Seeking to add even greater depth to his work, Mostwin joined our MFA program. Expecting to concentrate exclusively on images, he soon discovered that even deeper connections were waiting to be revealed. “I learned a great deal about the creative process—understanding it, nurturing it, listening to it. I learned to be patient, and I learned the differences between inspiration, craftsmanship, vision, and discipline,” says Mostwin. “Halfway through the program, I began writing about the photographs, and discovered a wonderful synergy between word and image. All of us have loved stories since we were children. It is a fundamental structure of how we think and transmit values that are really important to us.”
After receiving his MFA degree in 2004, Mostwin sought to share his insight with others.

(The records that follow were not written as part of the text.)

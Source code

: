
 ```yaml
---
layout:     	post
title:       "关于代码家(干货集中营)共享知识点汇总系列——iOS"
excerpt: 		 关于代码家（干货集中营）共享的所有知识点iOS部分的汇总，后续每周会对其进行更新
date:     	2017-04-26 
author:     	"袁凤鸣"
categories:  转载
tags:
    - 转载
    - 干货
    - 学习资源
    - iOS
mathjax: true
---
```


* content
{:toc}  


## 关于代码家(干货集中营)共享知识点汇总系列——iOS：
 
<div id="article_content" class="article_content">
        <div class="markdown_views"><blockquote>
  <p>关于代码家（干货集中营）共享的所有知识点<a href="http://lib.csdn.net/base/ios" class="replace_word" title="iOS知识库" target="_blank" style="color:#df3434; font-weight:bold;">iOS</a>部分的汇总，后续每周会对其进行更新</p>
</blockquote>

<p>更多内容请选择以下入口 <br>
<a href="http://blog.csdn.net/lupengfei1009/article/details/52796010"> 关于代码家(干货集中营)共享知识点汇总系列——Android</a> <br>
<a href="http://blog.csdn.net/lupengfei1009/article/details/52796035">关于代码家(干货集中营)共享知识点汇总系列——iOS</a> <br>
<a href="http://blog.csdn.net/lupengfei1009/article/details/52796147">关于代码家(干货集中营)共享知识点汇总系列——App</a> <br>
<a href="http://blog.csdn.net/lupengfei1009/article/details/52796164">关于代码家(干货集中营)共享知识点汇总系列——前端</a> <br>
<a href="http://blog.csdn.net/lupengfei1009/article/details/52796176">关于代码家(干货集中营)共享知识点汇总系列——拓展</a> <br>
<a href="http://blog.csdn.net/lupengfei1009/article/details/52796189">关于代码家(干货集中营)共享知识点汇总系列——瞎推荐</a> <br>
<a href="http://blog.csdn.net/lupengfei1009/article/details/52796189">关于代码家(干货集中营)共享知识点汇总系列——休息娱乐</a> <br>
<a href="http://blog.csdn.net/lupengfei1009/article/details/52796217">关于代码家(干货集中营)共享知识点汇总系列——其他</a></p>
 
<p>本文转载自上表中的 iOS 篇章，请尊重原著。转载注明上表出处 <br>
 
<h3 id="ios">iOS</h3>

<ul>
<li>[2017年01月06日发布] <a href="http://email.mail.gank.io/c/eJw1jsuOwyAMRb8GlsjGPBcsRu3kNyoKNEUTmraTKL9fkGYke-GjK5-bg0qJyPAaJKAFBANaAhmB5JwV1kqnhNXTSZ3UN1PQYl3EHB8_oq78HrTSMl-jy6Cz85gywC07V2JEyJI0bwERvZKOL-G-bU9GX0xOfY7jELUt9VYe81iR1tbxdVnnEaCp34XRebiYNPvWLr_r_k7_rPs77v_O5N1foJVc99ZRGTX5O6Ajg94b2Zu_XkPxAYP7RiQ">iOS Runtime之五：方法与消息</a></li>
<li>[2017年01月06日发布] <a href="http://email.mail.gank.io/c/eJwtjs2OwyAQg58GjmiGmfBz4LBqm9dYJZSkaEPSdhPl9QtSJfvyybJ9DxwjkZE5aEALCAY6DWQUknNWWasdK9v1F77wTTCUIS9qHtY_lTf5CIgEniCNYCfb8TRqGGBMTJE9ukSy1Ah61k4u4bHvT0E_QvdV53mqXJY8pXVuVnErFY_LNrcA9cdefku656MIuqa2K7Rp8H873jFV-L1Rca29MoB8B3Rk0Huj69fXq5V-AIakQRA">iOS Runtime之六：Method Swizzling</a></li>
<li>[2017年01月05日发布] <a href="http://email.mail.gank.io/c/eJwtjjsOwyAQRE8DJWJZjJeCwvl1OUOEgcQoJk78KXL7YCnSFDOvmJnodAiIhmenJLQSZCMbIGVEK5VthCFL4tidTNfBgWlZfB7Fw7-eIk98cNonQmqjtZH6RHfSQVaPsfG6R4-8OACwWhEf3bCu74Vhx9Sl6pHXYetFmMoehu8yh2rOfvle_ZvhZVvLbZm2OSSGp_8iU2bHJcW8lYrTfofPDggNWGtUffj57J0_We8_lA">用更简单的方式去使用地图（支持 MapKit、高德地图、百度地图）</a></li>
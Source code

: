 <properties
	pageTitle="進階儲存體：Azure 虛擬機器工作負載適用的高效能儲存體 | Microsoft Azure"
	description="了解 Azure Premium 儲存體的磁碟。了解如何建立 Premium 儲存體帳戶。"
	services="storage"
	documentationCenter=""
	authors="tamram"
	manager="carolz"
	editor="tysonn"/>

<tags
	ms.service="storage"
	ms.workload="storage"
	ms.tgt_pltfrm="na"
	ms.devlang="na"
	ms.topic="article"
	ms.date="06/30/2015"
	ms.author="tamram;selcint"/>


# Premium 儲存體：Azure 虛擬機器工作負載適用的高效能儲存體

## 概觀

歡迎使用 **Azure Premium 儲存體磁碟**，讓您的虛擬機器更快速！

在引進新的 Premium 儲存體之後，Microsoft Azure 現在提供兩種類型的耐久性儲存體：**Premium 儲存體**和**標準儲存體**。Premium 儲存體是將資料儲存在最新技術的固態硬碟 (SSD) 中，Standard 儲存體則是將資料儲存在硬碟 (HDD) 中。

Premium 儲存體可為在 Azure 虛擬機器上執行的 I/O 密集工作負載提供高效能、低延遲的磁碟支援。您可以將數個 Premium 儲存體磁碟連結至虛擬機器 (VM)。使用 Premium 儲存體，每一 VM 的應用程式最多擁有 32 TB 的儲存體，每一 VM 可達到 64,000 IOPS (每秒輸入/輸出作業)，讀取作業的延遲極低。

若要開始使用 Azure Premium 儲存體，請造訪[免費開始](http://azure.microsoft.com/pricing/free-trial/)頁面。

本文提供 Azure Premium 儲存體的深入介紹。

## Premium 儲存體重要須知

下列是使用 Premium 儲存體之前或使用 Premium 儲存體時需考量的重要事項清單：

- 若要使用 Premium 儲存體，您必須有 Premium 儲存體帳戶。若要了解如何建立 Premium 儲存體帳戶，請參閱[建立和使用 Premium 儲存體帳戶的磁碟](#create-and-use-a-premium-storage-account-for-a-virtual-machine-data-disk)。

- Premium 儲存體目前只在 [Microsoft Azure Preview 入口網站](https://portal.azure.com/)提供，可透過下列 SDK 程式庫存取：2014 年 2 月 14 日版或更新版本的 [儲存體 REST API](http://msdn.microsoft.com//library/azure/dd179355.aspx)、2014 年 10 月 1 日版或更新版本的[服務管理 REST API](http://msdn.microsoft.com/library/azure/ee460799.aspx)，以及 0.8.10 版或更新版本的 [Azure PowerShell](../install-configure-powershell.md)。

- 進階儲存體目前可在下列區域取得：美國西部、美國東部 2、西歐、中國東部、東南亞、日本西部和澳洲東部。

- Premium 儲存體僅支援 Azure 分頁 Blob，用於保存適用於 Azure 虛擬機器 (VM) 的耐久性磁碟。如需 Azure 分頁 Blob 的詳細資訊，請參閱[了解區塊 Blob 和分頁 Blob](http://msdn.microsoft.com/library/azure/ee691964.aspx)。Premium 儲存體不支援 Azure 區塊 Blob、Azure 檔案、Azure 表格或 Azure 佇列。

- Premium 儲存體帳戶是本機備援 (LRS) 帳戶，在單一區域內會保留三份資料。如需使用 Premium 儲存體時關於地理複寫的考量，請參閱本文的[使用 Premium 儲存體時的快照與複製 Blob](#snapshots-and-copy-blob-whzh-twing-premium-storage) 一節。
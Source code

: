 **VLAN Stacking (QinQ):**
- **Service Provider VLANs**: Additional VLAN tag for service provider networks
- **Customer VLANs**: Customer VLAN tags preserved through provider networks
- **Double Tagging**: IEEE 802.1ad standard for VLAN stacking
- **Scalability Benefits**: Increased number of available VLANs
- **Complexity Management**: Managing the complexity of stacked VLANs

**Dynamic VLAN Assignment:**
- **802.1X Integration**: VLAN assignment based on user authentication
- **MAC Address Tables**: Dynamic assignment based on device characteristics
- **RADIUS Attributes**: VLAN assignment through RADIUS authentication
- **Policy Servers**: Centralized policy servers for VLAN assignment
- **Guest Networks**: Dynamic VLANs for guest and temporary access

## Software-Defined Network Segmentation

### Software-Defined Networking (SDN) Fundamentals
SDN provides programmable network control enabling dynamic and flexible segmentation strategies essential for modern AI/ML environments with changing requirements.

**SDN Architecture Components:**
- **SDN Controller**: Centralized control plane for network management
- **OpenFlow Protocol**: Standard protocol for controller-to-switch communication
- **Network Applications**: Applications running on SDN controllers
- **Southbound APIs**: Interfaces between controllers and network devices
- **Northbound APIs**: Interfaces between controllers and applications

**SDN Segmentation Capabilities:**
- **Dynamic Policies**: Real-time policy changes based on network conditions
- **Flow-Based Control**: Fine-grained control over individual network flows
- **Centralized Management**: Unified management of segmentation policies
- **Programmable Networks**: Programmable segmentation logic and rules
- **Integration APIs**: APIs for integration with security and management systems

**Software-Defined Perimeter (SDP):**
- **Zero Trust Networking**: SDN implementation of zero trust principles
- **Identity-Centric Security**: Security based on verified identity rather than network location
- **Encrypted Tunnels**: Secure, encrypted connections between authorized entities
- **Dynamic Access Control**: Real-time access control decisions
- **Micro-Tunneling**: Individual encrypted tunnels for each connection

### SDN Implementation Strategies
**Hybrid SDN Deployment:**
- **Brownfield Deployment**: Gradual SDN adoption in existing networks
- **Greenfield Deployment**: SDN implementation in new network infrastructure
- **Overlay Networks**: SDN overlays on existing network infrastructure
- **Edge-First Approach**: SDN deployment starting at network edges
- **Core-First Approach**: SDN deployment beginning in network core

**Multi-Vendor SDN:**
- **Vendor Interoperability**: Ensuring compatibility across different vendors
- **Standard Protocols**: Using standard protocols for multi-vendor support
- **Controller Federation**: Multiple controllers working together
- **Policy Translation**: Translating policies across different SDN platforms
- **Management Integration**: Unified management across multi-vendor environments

He currently teaches The Human Side of Medicine here at Maine Media, a workshop for photographers, filmmakers, and health care professionals interested in seeing medicine and illness from a more personal perspective. He will also be presenting at The Examined Life Conference at the University of Iowa this spring, a forum for educators that brings together writing, the humanities, and the art of medicine. For Mostwin, this interdisciplinary and emotional exploration has value to all professionals. “No matter what kind of work you do, tapping into this primary curiosity about the life of another is a great skill to be able to cultivate.”